JPH1121533A - Resin for pressure-sensitive adhesive, resin composition for pressure-sensitive adhesive and pressure-sensitive adhesive tape - Google Patents

Abstract

PROBLEM TO BE SOLVED: To obtain a resin having biodegradability and showing good pressure-sensitive adhesiveness in a wide temperature range by selecting a resin comprising an aliphatic polyester having a specified or lower glass transition temperature. SOLUTION: This resin comprises a methyl-side-chain-containing aliphatic polyester represented by the formula and having a glass transition temperature of -40 deg.C or below. This is mixed with a tackifier, a filler, a plasticizer, etc., to obtain a resin composition. A solution prepared by dissolving this composition in a solvent is applied to a base film and dried to form a pressure-sensitive adhesive tape having a 10-1,000 μm thick pressure-sensitive adhesive layer. The thermoplastic polyester is obtained by effecting the preliminary esterification of a glycol such as propylene glycol with a dibasic acid such as adipic acid in the presence of a Ti catalyst and subjecting the product to a deglycolation reaction in a high vacuum at a constant acid value. In the formula, a and b are each an integer of 0-6, a+b=1-12; c is an integer of 4-12; and m is a degree of polymerization corresponding to a number-average molecular weight of 2,000-50,000.

Description

DETAILED DESCRIPTION OF THE INVENTION

[0001]

BACKGROUND OF THE INVENTION 1. Field of the Invention The present invention relates to a pressure-sensitive adhesive resin, a pressure-sensitive adhesive resin composition containing the same, and a pressure-sensitive adhesive tape. The present invention relates to a pressure-sensitive adhesive resin, a pressure-sensitive adhesive resin composition, and a pressure-sensitive adhesive tape exhibiting good pressure-sensitive adhesive performance even in a use environment.

[0002]

2. Description of the Related Art The emergence of various synthetic polymers since the middle of the 20th century has greatly contributed to making our lives comfortable and enriched, but on the other hand, they do not exist in nature and are difficult to decompose. The fact is that the waste is having a serious adverse effect on the global environment. Incidentally, it is said that the amount of plastic discharged annually in Japan alone exceeds 5 million tons, and the conventional treatment such as incineration and landfill has already caused serious and various problems. In other words, incineration causes new environmental pollution with the generation of carbon dioxide gas, and the land itself that allows landfill disposal is disappearing. Therefore, as the concern about global environmental issues is deepening internationally, there is a need for the development of a new plastic treatment method or a new material that is easily degradable after disposal.

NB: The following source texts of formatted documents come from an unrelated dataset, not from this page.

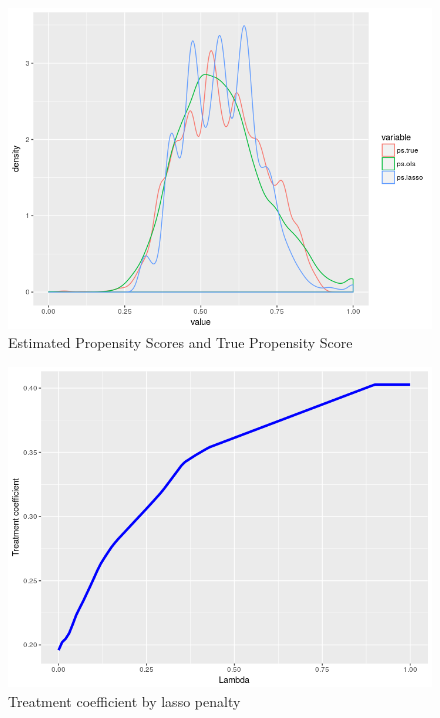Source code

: \documentclass{article}
\begin{document}
\begin{figure}
\center
\caption{Estimated Propensity Scores and True Propensity Score}
\label{pscores}
\includegraphics[scale=1]{pscore_ests.png}
\end{figure}

\begin{figure}
\center
\caption{Treatment coefficient by lasso penalty}
\label{lassotreat}
\includegraphics[scale=1]{treat_coef_lasso.png}
\end{figure}
\end{document}
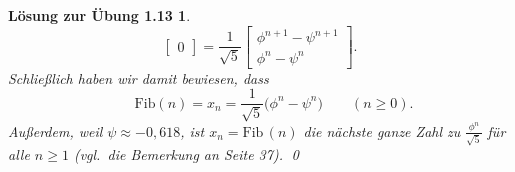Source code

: \documentclass[a4paper,11pt,reqno]{amsart}
\theoremstyle{uremark}
\newtheorem*{loes}{L\"osung zur \"Ubung 1.13}
\begin{document}
\begin{loes}
\begin{equation*}
\begin{bmatrix}
            0  
        \end{bmatrix} = \frac{1}{\sqrt{5}}\begin{bmatrix}
            \phi^{n + 1} - \psi^{n + 1} \\
            \phi^n - \psi^n
        \end{bmatrix}.
    \end{equation*}
    Schlie\ss lich haben wir damit bewiesen, dass
    \begin{equation*}%
        \qquad \boxed{\text{Fib}(n) = x_n = \frac{1}{\sqrt{5}}\big( \phi^n -
        \psi^n \big)}\qquad (n \ge 0).
    \end{equation*}
    Au\ss erdem, weil $ \psi \approx -0,618 $, ist $ x_n = \text{Fib}\,(n) $
    die n\"achste ganze Zahl zu $ \frac{\phi^n}{\sqrt{5}} $ f\"ur alle $ n \ge
    1$ (vgl.~die Bemerkung an Seite 37).  \qed
\end{loes}
\end{document}
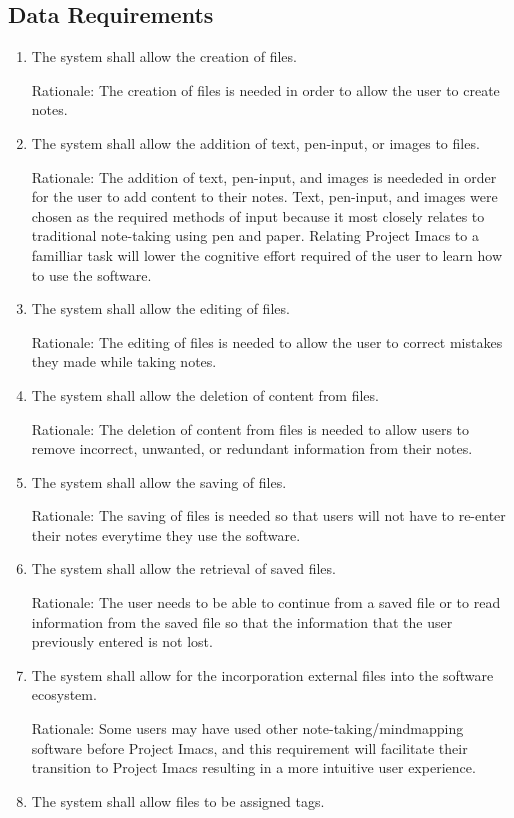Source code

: \documentclass{article}
\begin{document}
\subsection{Data Requirements}
\begin{enumerate}[DR1]
    \item The system shall allow the creation of files.

	Rationale: The creation of files is needed in order to allow the user to create notes.
	\item The system shall allow the addition of text, pen-input, or images to files.

	Rationale: The addition of text, pen-input, and images is neededed in order for the user to add content to their notes. Text, pen-input, and images were chosen as the required methods of input because it most closely relates to traditional note-taking using pen and paper. Relating Project Imacs to a familliar task will lower the cognitive effort required of the user to learn how to use the software.
    \item The system shall allow the editing of files.

	Rationale: The editing of files is needed to allow the user to correct mistakes they made while taking notes.
	\item The system shall allow the deletion of content from files.

	Rationale: The deletion of content from files is needed to allow users to remove incorrect, unwanted, or redundant information from their notes.
    \item The system shall allow the saving of files.

	Rationale: The saving of files is needed so that users will not have to re-enter their notes everytime they use the software.
    \item The system shall allow the retrieval of saved files.

	Rationale: The user needs to be able to continue from a saved file or to read information from the saved file so that the information that the user previously entered is not lost.
    \item The system shall allow for the incorporation external files into the software ecosystem.

	Rationale: Some users may have used other note-taking/mindmapping software before Project Imacs, and this requirement will facilitate their transition to Project Imacs resulting in a more intuitive user experience.
    \item The system shall allow files to be assigned tags.


\end{enumerate}
\end{document}
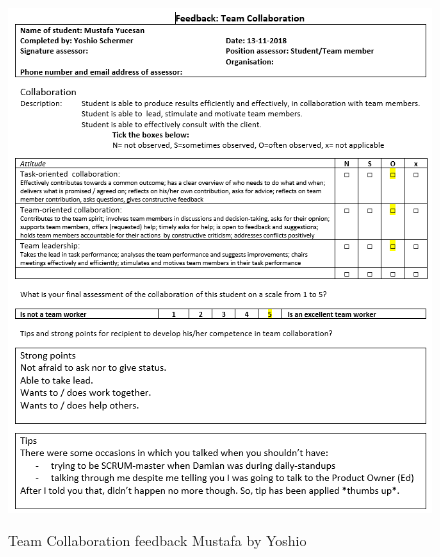 \documentclass[12pt]{article}
\begin{document}
	\begin{figure}[p!]
		\centering
		\includegraphics[width=\columnwidth]{CoopMustafa3.PNG}\\
		\caption{Team Collaboration feedback Mustafa by Yoshio}
	\end{figure}
\end{document}
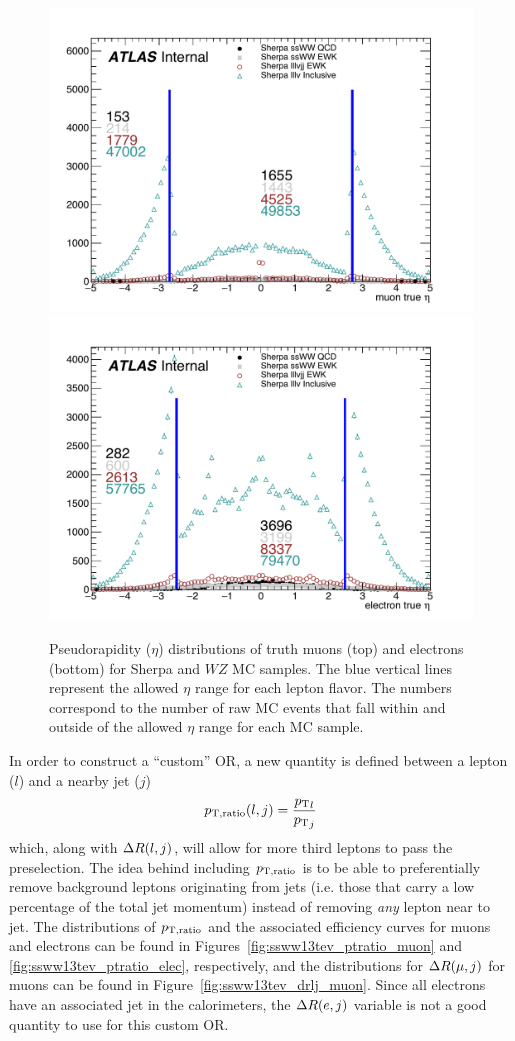 \begin{figure}[htbp]
  \centering
  \includegraphics[width=.48\textwidth]{figs/ssww_13tev/custom_or/ExtraMuonEta_counted}
  \includegraphics[width=.48\textwidth]{figs/ssww_13tev/custom_or/ExtraElecEta_counted}
  \caption{Pseudorapidity ($\eta$) distributions of truth muons (top) and electrons (bottom) for Sherpa \ssww and $WZ$ MC samples.  The blue vertical lines represent the allowed $\eta$ range for each lepton flavor.  The numbers correspond to the number of raw MC events that fall within and outside of the allowed $\eta$ range for each MC sample.}
  \label{fig:ssww13tev_wzveto_truthlepeta}
\end{figure}

In order to construct a ``custom'' OR, a new quantity is defined between a lepton ($l$) and a nearby jet ($j$)
\begin{equation}
  \ptratio(l,j) = \frac{{\pt}_l}{{\pt}_j}%
  \label{eq:ssww13tev_ptratio}
\end{equation}
which, along with $\Delta R(l,j)$, will allow for more third leptons to pass the preselection.
The idea behind including $p_{\textrm{T},\textrm{ratio}}$ is to be able to preferentially remove background leptons originating from jets (i.e. those that carry a low percentage of the total jet momentum) instead of removing \emph{any} lepton near to jet.
The distributions of $p_{\textrm{T},\textrm{ratio}}$ and the associated efficiency curves for muons and electrons can be found in Figures~\ref{fig:ssww13tev_ptratio_muon} and \ref{fig:ssww13tev_ptratio_elec}, respectively, and the distributions for $\Delta R(\mu,j)$ for muons can be found in Figure~\ref{fig:ssww13tev_drlj_muon}.
Since all electrons have an associated jet in the calorimeters, the $\Delta R(e,j)$ variable is not a good quantity to use for this custom OR.

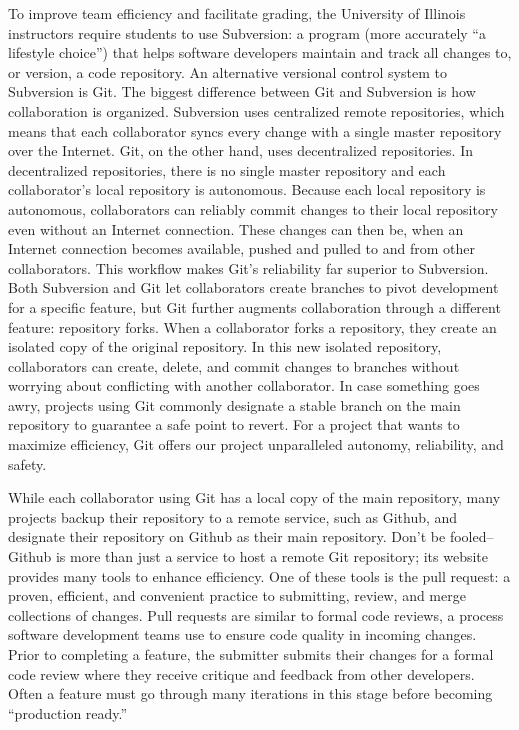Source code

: To improve team efficiency and facilitate grading, the University of Illinois instructors require students to use Subversion: a program (more accurately “a lifestyle choice”) that helps software developers maintain and track all changes to, or version, a code repository. An alternative versional control system to Subversion is Git. The biggest difference between Git and Subversion is how collaboration is organized. Subversion uses centralized remote repositories, which means that each collaborator syncs every change with a single master repository over the Internet. Git, on the other hand, uses decentralized repositories. In decentralized repositories, there is no single master repository and each collaborator’s local repository is autonomous. Because each local repository is autonomous, collaborators can reliably commit changes to their local repository even without an Internet connection. These changes can then be, when an Internet connection becomes available, pushed and pulled to and from other collaborators. This workflow makes Git’s reliability far superior to Subversion. Both Subversion and Git let collaborators create branches to pivot development for a specific feature, but Git further augments collaboration through a different feature: repository forks. When a collaborator forks a repository, they create an isolated copy of the original repository. In this new isolated repository, collaborators can create, delete, and commit changes to branches without worrying about conflicting with another collaborator. In case something goes awry, projects using Git commonly designate a stable branch on the main repository to guarantee a safe point to revert. For a project that wants to maximize efficiency, Git offers our project unparalleled autonomy, reliability, and safety.

While each collaborator using Git has a local copy of the main repository, many projects backup their repository to a remote service, such as Github, and designate their repository on Github as their main repository. Don’t be fooled–Github is more than just a service to host a remote Git repository; its website provides many tools to enhance efficiency.  One of these tools is the pull request: a proven, efficient, and convenient practice to submitting, review, and merge collections of changes. Pull requests are similar to formal code reviews, a process software development teams use to ensure code quality in incoming changes. Prior to completing a feature, the submitter submits their changes for a formal code review where they receive critique and feedback from other developers. Often a feature must go through many iterations in this stage before becoming “production ready.”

[0003] Biodegradable plastics are completely decomposed into carbon dioxide, water, and the like by microorganisms in the soil or water, and are about to enter the stage of popularization under the name of "green plastic". Various materials are proposed by each company, for example, 3-hydroxybutyric acid-3-hydroxyvaleric acid copolymer synthesized by microorganisms, fatty acid polyester as a chemical synthesis system,
Polylactic acid, polyglycolic acid, polyvinyl alcohol,
And polymalic acid.

On the other hand, with the development of industry, the performance of the adhesive tape itself has been improved, and the field of use of the adhesive tape has rapidly expanded.
At present, it is widely used in various industrial fields such as agriculture, forestry, horticulture, hygiene, medical care, packaging, construction, industrial materials, electronic materials, and the like, and is playing a role as an industrial material.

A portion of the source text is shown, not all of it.